Home > Uncategorized > Machine learning — puzzling Big Data nonsense

Machine learning — puzzling Big Data nonsense

from Lars Syll

maIf we wanted highly probable claims, scientists would stick to​​ low-level observables and not seek generalizations, much less theories with high explanatory content. In this day​ of fascination with Big data’s ability to predict​ what book I’ll buy next, a healthy Popperian reminder is due: humans also want to understand and to explain. We want bold ‘improbable’ theories. I’m a little puzzled when I hear leading machine learners praise Popper, a realist, while proclaiming themselves fervid instrumentalists. That is, they hold the view that theories, rather than aiming at truth, are just instruments for organizing and predicting observable facts. It follows from the success of machine learning, Vladimir Cherkassy avers, that​ “realism is not possible.” This is very quick philosophy!

Quick indeed!

The central problem with the present ‘machine learning’ and ‘big data’ hype is that so many — falsely — think that they can get away with analysing real-world phenomena without any (commitment to) theory. But — data never speaks for itself. Without a prior statistical set-up, there actually are no data at all to process. And — using a machine learning algorithm will only produce what you are looking for.

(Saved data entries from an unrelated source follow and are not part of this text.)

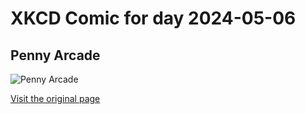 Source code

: 
# XKCD Comic for day 2024-05-06

## Penny Arcade

![Penny Arcade](https://imgs.xkcd.com/comics/penny_arcade.jpg "Of course, Penny Arcade has already mocked themselves for this.  They don't care.")

[Visit the original page](https://xkcd.com/50/)
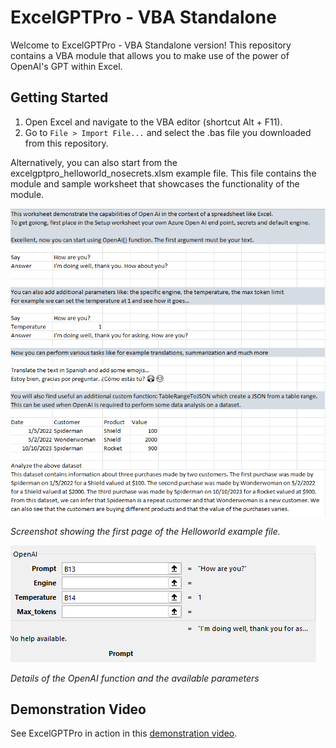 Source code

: # ExcelGPTPro - VBA Standalone

Welcome to ExcelGPTPro - VBA Standalone version! This repository contains a VBA module that allows you to make use of the power of OpenAI's GPT within Excel. 

## Getting Started

1. Open Excel and navigate to the VBA editor (shortcut Alt + F11).
2. Go to `File > Import File...` and select the .bas file you downloaded from this repository.

Alternatively, you can also start from the excelgptpro_helloworld_nosecrets.xlsm example file. This file contains the module and sample worksheet that showcases the functionality of the module.

![Screenshot of ExcelGPTPro](./screenshots/helloworld_1.png)

*Screenshot showing the first page of the Helloworld example file.*

![Screenshot of ExcelGPTPro](./screenshots/helloworld_2.png)

*Details of the OpenAI function and the available parameters*

## Demonstration Video

See ExcelGPTPro in action in this [demonstration video](https://www.veed.io/view/f1c63389-762b-4f8f-babb-ebe7988e62d4?panel=share). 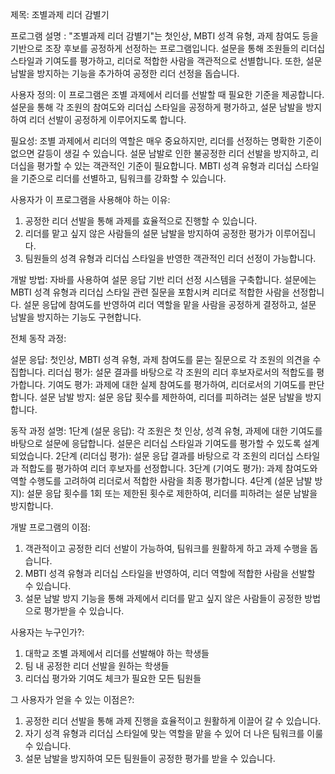  
제목: 조별과제 리더 감별기

프로그램 설명 : "조별과제 리더 감별기"는 첫인상, MBTI 성격 유형, 과제 참여도 등을 기반으로 조장 후보를 공정하게 선정하는 프로그램입니다. 
설문을 통해 조원들의 리더십 스타일과 기여도를 평가하고, 리더로 적합한 사람을 객관적으로 선별합니다.
또한, 설문 남발을 방지하는 기능을 추가하여 공정한 리더 선정을 돕습니다.

사용자 정의: 이 프로그램은 조별 과제에서 리더를 선발할 때 필요한 기준을 제공합니다.
설문을 통해 각 조원의 참여도와 리더십 스타일을 공정하게 평가하고, 설문 남발을 방지하여 리더 선발이 공정하게 이루어지도록 합니다.

필요성: 조별 과제에서 리더의 역할은 매우 중요하지만, 리더를 선정하는 명확한 기준이 없으면 갈등이 생길 수 있습니다. 
설문 남발로 인한 불공정한 리더 선발을 방지하고, 리더십을 평가할 수 있는 객관적인 기준이 필요합니다. 
MBTI 성격 유형과 리더십 스타일을 기준으로 리더를 선별하고, 팀워크를 강화할 수 있습니다.

사용자가 이 프로그램을 사용해야 하는 이유: 
1. 공정한 리더 선발을 통해 과제를 효율적으로 진행할 수 있습니다. 
2. 리더를 맡고 싶지 않은 사람들의 설문 남발을 방지하여 공정한 평가가 이루어집니다.
3. 팀원들의 성격 유형과 리더십 스타일을 반영한 객관적인 리더 선정이 가능합니다.

개발 방법: 자바를 사용하여 설문 응답 기반 리더 선정 시스템을 구축합니다. 
설문에는 MBTI 성격 유형과 리더십 스타일 관련 질문을 포함시켜 리더로 적합한 사람을 선정합니다. 
설문 응답에 참여도를 반영하여 리더 역할을 맡을 사람을 공정하게 결정하고, 설문 남발을 방지하는 기능도 구현합니다.

전체 동작 과정:

설문 응답: 첫인상, MBTI 성격 유형, 과제 참여도를 묻는 질문으로 각 조원의 의견을 수집합니다.
리더십 평가: 설문 결과를 바탕으로 각 조원의 리더 후보자로서의 적합도를 평가합니다.
기여도 평가: 과제에 대한 실제 참여도를 평가하여, 리더로서의 기여도를 판단합니다.
설문 남발 방지: 설문 응답 횟수를 제한하여, 리더를 피하려는 설문 남발을 방지합니다.

동작 과정 설명: 
1단계 (설문 응답): 각 조원은 첫 인상, 성격 유형, 과제에 대한 기여도를 바탕으로 설문에 응답합니다. 설문은 리더십 스타일과 기여도를 평가할 수 있도록 설계되었습니다.
2단계 (리더십 평가): 설문 응답 결과를 바탕으로 각 조원의 리더십 스타일과 적합도를 평가하여 리더 후보자를 선정합니다.
3단계 (기여도 평가): 과제 참여도와 역할 수행도를 고려하여 리더로서 적합한 사람을 최종 평가합니다.
4단계 (설문 남발 방지): 설문 응답 횟수를 1회 또는 제한된 횟수로 제한하여, 리더를 피하려는 설문 남발을 방지합니다.

개발 프로그램의 이점: 
1. 객관적이고 공정한 리더 선발이 가능하여, 팀워크를 원활하게 하고 과제 수행을 돕습니다.
2. MBTI 성격 유형과 리더십 스타일을 반영하여, 리더 역할에 적합한 사람을 선발할 수 있습니다.
3. 설문 남발 방지 기능을 통해 과제에서 리더를 맡고 싶지 않은 사람들이 공정한 방법으로 평가받을 수 있습니다.

사용자는 누구인가?:
1. 대학교 조별 과제에서 리더를 선발해야 하는 학생들
2. 팀 내 공정한 리더 선발을 원하는 학생들
3. 리더십 평가와 기여도 체크가 필요한 모든 팀원들

그 사용자가 얻을 수 있는 이점은?:
1. 공정한 리더 선발을 통해 과제 진행을 효율적이고 원활하게 이끌어 갈 수 있습니다.
2. 자기 성격 유형과 리더십 스타일에 맞는 역할을 맡을 수 있어 더 나은 팀워크를 이룰 수 있습니다.
3. 설문 남발을 방지하여 모든 팀원들이 공정한 평가를 받을 수 있습니다.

Machine learning algorithms always express a view of what constitutes a pattern or regularity. They are never theory-neutral.

Clever data-mining tricks are not enough to answer important scientific questions. Theory matters.

  1. February 13, 2019 at 7:49 am

    Lars is right. Theory matters and we need a theory or theories. In the machine-learning field, which was once called Artificial Intelligence, the question was called frame problem. Deep learning is not exempt of this general rule.

    • Yoshinori Shiozawa
      February 14, 2019 at 3:14 am

      My comment was posted earlier than Frank Salter’s first comment, but it appeared later than it. I must be due to a strange checking system which requires human check when a comment poster has been absent from posting for about a month. But it is not the point I want to argue in this “reply”.

      Frame problem can be argued from different angles. In our case, I believe, the most important point is that any Artificial Intelligence (AI) does not work without a frame. This is equivalent to say that any machine learning system that works must have a frame. What Lars proposed is a very old question that many have discussed and most of people have forgotten. Choice of better frame (or theory) is the question that comes next. It seems for me that arguments between Frank Salter and Dave Taylor1 are missing the most important problem.

  2. Frank Salter
    February 13, 2019 at 8:33 am

    I am in total agreement with Lars’ comments. But again NO mention is made of the truly significant difference between valid theory and the curve fitting of data. Curve fitting can be done using arbitrary equations. It provides a concrete representation of a single data set. Abstract, that is a theoretical quantitative representation must satisfy the quantity calculus and if it is NOT to be invalidated empirically will contain the real factors. A valid representation will describe every possible value which can occur in reality.

    The difference between these two is clearly seen in Figure 4 of my paper “Transient Development” on page 156, RWER-81, 2017. Every one of the Solow relationships can be seen to be incapable of describing anything other than the local data used to produce the fitted curves. Wild excursions can be seen in all but the linear case. The only curve which fits is the transient curve of equation (31), page 158. Please note that the dot has been lost from the q-dot on the left hand side of the equation. The abstract relationship shown in equation (30), page 157, conforms to the quantity calculus.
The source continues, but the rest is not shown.